According to the Natural Resources Defense Council (NRDC), more than 18 million Americans were served by 5,363 community water systems with lead violations in 2015.
A total of 1,110 of those water systems, which collectively serve 3.9 million people, showed lead levels in excess of 15 parts per billion (ppb) in at least 10 percent of homes tested.
Though public health officials say that no levels of lead should be considered safe, the 15 ppb-mark is the action level set by the EPA.
In Flint, Michigan, lead-contaminated water resulted when the city's water supply was switched from Lake Huron to Flint River, which contains highly corrosive and polluted water, without first treating the lead pipes.
As these pipes corroded, lead levels soared as high as 10,000 ppb in some locations.
Despite widespread media coverage of the crisis and recent criminal indictments filed against state and local officials, Michigan's Department of Environmental Quality still had not officially reported Flint to be in violation of the Lead and Copper Rule as of June 2016, according to the NRDC report.
"Even though we know that there are egregious problems happening with Flint with lead for years and years now, it didn't show up as having any issues with lead in the EPA database that we used," NRDC Staff Scientist and co-author of the report Kristi Pullen-Fedinick said.
"Again, when we think about cities like Flint not being there, 18 million people served by over 5,000 systems is likely to be an underestimate.
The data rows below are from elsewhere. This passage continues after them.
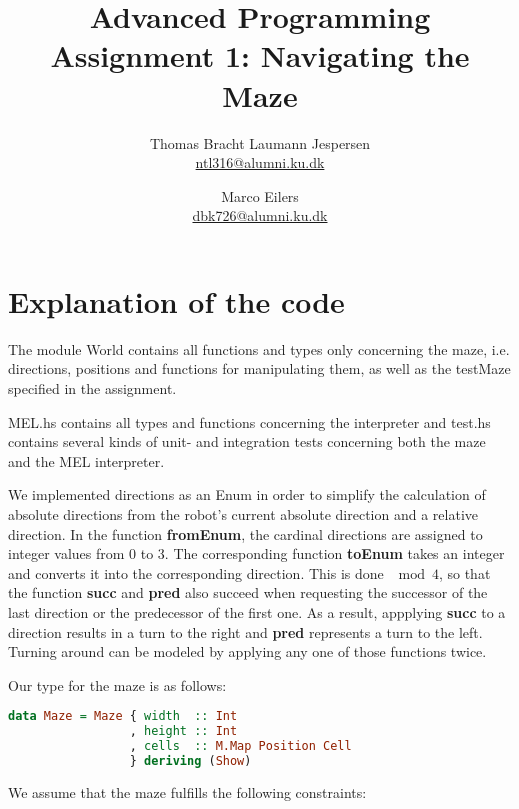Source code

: \documentclass[a4paper]{article}
\title{Advanced Programming\\
Assignment 1: Navigating the Maze}
\author{Thomas Bracht Laumann Jespersen\\ \url{ntl316@alumni.ku.dk} \and Marco Eilers\\ \url{dbk726@alumni.ku.dk} }
\newcommand{\suc}{\textbf{succ }}
\newcommand{\prd}{\textbf{pred }}
\begin{document}
\maketitle


\section{Explanation of the code}
The module World contains all functions and types only concerning the maze, i.e. directions, positions and functions for manipulating them, as well as the testMaze specified in the assignment. 

MEL.hs contains all types and functions concerning the interpreter and test.hs contains several kinds of unit- and integration tests concerning both the maze and the MEL interpreter.

We implemented directions as an Enum in order to simplify the calculation of absolute directions from the robot's current absolute direction and a relative direction. In the function \textbf{fromEnum}, the cardinal directions are assigned to integer values from 0 to 3. The corresponding function \textbf{toEnum} takes an integer and converts it into the corresponding direction. This is done $\mod 4$, so that the function \suc and \prd also succeed when requesting the successor of the last direction or the predecessor of the first one. As a result, appplying \suc to a direction results in a turn to the right and \prd represents a turn to the left. Turning around can be modeled by applying any one of those functions twice.

Our type for the maze is as follows:
\begin{lstlisting}[language=haskell]
data Maze = Maze { width  :: Int
                 , height :: Int
                 , cells  :: M.Map Position Cell
                 } deriving (Show)
\end{lstlisting}


We assume that the maze fulfills the following constraints:  
\end{document}
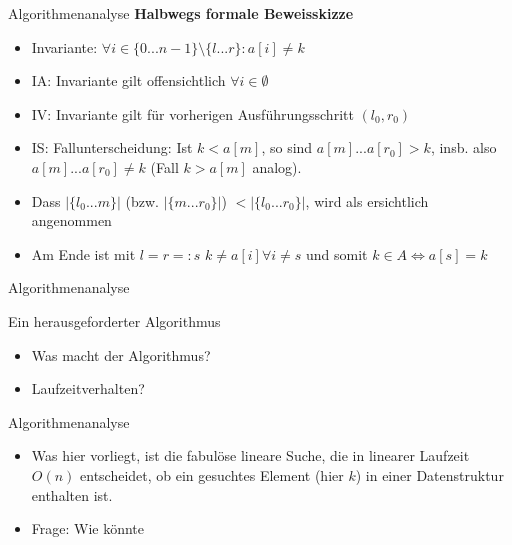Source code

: \begin{frame}{Algorithmenanalyse}
	\textbf{Halbwegs formale Beweisskizze} \\[0,125cm]
	\pause
	\begin{itemize}
		\item Invariante: $\forall i \in \{0 ... n-1\} \setminus \{l ... r\}: a[i] \neq k$
		\pause
		\item IA: Invariante gilt offensichtlich $\forall i \in \emptyset$
		\pause
		\item IV: Invariante gilt für vorherigen Ausführungsschritt $(l_0, r_0)$
		\pause
		\item IS: Fallunterscheidung: Ist $k < a[m]$, so sind $a[m] ... a[r_0] > k$, insb. also $a[m] ... a[r_0] \neq k$ (Fall $k > a[m]$ analog).
		\pause
		\item Dass $ | \{l_0 ... m\} | $ (bzw. $ | \{m ... r_0\} | $) $ < | \{l_0 ... r_0\} | $, wird als ersichtlich angenommen
		\pause
		\item Am Ende ist mit $l = r =: s$ $k \neq a[i] \forall i \neq s$ und somit $k \in A \Leftrightarrow a[s] = k$
	\end{itemize}
\end{frame}

\begin{frame}{Algorithmenanalyse}
	\begin{exampleblock}{Ein herausgeforderter Algorithmus}
		\begin{algorithm}[H]
			\DontPrintSemicolon
			\footnotesize
		\end{algorithm}
	\end{exampleblock}
	\begin{itemize}
		\item Was macht der Algorithmus?
		\item Laufzeitverhalten?
	\end{itemize}
\end{frame}

\begin{frame}{Algorithmenanalyse}
	\begin{itemize}
		\item Was hier vorliegt, ist die fabulöse lineare Suche, die in linearer Laufzeit $O(n)$ entscheidet, ob ein gesuchtes Element (hier $k$) in einer Datenstruktur enthalten ist.
		\pause
		\item Frage: Wie könnte 
	\end{itemize}
\end{frame}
And so, we can't even necessarily say how big the problem really is."
According to the NRDC report, all 50 states had at least one water system in violation of the lead and copper rule in 2015.
Additionally, states and the EPA took formal enforcement action against just 11.2 percent of the over 8,000 violations that year-leaving 88.8 percent free from any formal enforcement action.
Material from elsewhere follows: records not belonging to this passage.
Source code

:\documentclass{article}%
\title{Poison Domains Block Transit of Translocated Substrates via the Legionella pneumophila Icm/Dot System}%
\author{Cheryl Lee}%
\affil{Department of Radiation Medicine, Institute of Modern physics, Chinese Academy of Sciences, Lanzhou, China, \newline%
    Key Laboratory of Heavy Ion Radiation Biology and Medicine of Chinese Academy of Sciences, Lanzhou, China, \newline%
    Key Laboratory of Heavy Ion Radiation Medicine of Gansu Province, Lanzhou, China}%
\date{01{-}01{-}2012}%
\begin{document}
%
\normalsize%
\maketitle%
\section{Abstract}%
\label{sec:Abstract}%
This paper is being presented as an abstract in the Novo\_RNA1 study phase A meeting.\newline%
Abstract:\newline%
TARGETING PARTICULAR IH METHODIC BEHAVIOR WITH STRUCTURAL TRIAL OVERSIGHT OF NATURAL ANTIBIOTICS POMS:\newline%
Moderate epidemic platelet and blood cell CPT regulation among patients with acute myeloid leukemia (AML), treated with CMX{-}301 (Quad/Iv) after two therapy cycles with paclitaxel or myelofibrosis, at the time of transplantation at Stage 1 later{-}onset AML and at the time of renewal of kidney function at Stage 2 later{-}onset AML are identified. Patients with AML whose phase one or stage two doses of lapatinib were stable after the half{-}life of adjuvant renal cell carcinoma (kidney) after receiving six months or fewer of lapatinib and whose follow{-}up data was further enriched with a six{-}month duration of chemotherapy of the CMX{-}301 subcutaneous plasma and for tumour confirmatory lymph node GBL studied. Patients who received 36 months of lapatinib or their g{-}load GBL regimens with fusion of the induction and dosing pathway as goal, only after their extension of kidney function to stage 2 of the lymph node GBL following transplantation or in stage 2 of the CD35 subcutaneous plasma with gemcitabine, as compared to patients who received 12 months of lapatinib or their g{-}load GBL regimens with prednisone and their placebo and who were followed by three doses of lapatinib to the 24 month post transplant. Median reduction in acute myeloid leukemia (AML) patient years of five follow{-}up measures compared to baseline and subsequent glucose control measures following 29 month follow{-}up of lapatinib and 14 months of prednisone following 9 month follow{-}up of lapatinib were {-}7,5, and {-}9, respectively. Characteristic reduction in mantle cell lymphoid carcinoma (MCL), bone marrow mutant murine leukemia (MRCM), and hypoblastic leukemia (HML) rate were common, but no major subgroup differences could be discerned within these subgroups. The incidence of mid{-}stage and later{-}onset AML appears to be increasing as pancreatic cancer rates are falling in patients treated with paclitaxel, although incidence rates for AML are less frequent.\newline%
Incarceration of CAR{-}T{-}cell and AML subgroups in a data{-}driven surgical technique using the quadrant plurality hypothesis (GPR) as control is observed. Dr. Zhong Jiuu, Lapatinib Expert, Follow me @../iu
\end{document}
"I was really shocked first to see the pervasiveness, how widespread these issues with lead really were," Pullen-Fedinick said. "But then really looking at the enforcement issues, so seeing that so few of the violations face any real enforcement action at all is really just shocking on a lot of levels."
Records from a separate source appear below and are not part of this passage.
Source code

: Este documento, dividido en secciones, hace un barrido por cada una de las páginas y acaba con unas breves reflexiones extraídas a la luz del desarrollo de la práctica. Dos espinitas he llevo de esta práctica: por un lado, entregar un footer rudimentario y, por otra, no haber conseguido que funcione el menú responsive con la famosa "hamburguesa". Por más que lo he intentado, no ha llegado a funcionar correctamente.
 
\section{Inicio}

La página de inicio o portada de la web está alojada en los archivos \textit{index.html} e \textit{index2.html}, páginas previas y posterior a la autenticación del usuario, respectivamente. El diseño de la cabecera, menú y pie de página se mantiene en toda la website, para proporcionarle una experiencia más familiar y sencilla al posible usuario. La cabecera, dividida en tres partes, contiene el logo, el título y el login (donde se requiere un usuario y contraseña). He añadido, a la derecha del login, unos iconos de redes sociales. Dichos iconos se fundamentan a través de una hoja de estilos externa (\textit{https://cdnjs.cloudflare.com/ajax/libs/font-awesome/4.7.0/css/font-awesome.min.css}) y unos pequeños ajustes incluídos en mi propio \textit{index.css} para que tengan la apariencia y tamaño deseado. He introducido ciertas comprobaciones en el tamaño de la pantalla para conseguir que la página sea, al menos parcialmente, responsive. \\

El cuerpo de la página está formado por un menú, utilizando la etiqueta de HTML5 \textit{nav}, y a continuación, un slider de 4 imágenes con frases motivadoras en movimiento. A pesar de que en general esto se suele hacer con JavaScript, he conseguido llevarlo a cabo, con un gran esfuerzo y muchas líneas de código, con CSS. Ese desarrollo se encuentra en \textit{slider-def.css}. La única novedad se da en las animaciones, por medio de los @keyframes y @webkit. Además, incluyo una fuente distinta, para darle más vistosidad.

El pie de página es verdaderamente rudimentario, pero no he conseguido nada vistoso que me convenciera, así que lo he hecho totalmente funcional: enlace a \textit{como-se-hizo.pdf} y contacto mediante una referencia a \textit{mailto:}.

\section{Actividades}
The gross lack of enforcement can be attributed in part to severe understaffing of the EPA at the federal level, she said.
Underreporting, however, may be due to a variety of issues, including bad or unreliable testing methods and testing in houses not served by lead service lines.
In early May, President Obama spoke to a crowded gymnasium in Flint, Michigan, urging parents of the city to have their children tested for lead exposure.
Lead exposure can have damaging and life-altering consequences, even at low levels. Children and babies are most at risk, with side effects including developmental delay, learning difficulties and slowed growth, according to the Mayo Clinic.
Only one month before Obama's visit, lawyers representing Flint residents filed a $220.2 million damages claim alleging that negligence on the part of the EPA had contributed to the city's dangerous lead levels, according to Reuters.
"We need to fix Flint. The people in Flint have been suffering unnecessarily for years, and so we really need to make sure that our members of congress and that state of Michigan provide the monetary resources that the people in Flint really need in order to ensure that when they turn on their water and give a glass of water to their child, they know that water is safe," she said.
"And we also need to fix infrastructure in this country. Our infrastructure is crumbling around us."